Now one idea that’s out there is to focus a settlement freeze or moratorium on the areas that are not likely to be in the swaps. The geographical locations that are going to remain within the state of Israel in the context of final settlement. This means that you would be sending a signal to Israel, “It’s ok to build in the built-up blocks that are likely to remain inside of Israel, just don’t build in other areas where you are sticking your finger in Palestinian eyes.” It’s not a perfect idea, because Palestinians would argue that if you never reach an agreement all you’ve done is to legitimize building in those settlement areas, but everything in life is a risk and a gamble and if you have a way of at least curbing the worst parts of settlement activity that may be the direction to go in at least for a period of time to see if you can get some traction.

WPJ: Do you foresee the U.S. or Europe using any sort of leverage to push Israel to get them to make that move?

KURTZER: Hard to know. The Obama administration really didn’t exert much of those pressures in the first term when its goal was only to get a settlements freeze so its hard to see that that’s going to be a feature of policy now. But I still go back to the idea if the only focus is settlements, we’re bound to fail in 2013 as we did in 2009. If the goal and the strategy is larger than settlements but also includes settlements, then the use of incentives and disincentives may become an adjunct or tactical way of achieving that part of a larger set of objectives.

WPJ: Do you ever see U.S. aid to Israel being part of that pressure or disincentive?

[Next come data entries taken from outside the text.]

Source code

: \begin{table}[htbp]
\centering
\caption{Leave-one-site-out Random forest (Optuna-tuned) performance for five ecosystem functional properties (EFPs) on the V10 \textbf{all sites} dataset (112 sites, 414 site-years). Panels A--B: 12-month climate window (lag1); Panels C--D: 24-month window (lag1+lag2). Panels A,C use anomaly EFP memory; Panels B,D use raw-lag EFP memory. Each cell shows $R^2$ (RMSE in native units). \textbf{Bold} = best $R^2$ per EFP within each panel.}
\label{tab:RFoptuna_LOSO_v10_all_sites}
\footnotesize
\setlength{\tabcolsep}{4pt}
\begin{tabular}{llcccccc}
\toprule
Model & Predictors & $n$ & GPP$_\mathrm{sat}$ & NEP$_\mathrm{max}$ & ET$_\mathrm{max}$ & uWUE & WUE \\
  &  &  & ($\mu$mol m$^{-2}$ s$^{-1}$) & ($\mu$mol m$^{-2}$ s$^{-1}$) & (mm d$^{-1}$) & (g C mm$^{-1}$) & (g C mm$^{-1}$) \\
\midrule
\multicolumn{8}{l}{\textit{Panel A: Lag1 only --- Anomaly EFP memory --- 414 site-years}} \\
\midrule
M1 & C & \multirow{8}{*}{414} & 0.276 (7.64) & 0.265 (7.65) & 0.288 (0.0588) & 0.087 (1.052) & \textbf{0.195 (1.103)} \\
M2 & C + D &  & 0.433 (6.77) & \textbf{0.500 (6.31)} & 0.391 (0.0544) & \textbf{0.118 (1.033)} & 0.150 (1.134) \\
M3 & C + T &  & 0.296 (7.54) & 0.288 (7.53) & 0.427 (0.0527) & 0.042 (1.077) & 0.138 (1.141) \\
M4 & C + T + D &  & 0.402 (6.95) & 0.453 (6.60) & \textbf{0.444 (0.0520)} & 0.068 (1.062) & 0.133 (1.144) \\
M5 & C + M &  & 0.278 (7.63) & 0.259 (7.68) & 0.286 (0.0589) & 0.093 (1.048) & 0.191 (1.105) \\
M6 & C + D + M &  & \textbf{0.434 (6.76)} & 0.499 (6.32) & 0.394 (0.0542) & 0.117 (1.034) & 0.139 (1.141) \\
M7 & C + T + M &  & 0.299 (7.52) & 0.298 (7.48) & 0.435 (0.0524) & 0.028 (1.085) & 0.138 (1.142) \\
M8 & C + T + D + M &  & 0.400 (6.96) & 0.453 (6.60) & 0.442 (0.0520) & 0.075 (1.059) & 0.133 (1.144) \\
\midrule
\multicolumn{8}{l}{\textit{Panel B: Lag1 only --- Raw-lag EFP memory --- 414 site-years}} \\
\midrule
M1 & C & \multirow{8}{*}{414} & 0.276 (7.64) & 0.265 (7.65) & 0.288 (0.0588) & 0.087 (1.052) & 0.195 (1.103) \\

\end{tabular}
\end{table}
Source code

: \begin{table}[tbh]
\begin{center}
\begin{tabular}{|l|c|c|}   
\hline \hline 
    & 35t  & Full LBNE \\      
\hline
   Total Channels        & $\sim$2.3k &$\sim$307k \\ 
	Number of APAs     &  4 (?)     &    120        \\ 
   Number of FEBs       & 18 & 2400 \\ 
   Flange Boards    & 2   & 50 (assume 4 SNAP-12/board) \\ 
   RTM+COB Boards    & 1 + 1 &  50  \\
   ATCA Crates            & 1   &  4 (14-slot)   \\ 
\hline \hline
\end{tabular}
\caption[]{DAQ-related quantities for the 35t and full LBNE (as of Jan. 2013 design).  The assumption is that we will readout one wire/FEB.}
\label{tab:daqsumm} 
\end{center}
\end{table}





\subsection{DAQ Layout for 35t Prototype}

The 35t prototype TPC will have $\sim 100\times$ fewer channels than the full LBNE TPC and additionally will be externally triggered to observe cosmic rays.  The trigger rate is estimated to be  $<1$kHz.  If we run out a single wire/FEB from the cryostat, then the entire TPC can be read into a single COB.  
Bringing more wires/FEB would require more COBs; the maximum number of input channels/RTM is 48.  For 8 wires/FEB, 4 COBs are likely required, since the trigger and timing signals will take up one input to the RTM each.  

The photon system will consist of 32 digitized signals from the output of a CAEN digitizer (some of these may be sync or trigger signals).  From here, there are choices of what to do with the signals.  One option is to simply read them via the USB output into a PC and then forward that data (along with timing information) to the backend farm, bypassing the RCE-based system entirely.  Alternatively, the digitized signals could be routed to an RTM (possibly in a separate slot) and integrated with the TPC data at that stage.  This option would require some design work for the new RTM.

KURTZER: In isolation, no, but the one case study we have that is very instructive is 1991 when the Bush administration at that time was in the pre-negotiation phase for Madrid, so you had a strategy and Israel wanted loan guarantees but would not provide assurances that the Russian immigrants would not be resettled in the West Bank and the Bush administration said, “No, this would run totally counter to the larger strategy.” The Bush administration won that battle in Congress, even though one thinks that Israel has a hammer lock on Congress. It was a no, because Congress understood that there was a strategy, and at that point, further settlement support would not have made for good policy. So, to think that the administration is going to wake up one day and cut aid because of the settlements, the answer is probably not, but to think about a scenario in which there is a serious policy that could be shown to be helpful to Israel’s security but also asking Israel to take hard decisions on peace and settlements and so forth, in that context then I think various tactical levers need to be considered.

WPJ: So it’s conceivable?




Robert Joyce is an editorial assistant at World Policy Journal, follow him on Twitter @rjoyce908.

[Photo courtesy of Princeton University]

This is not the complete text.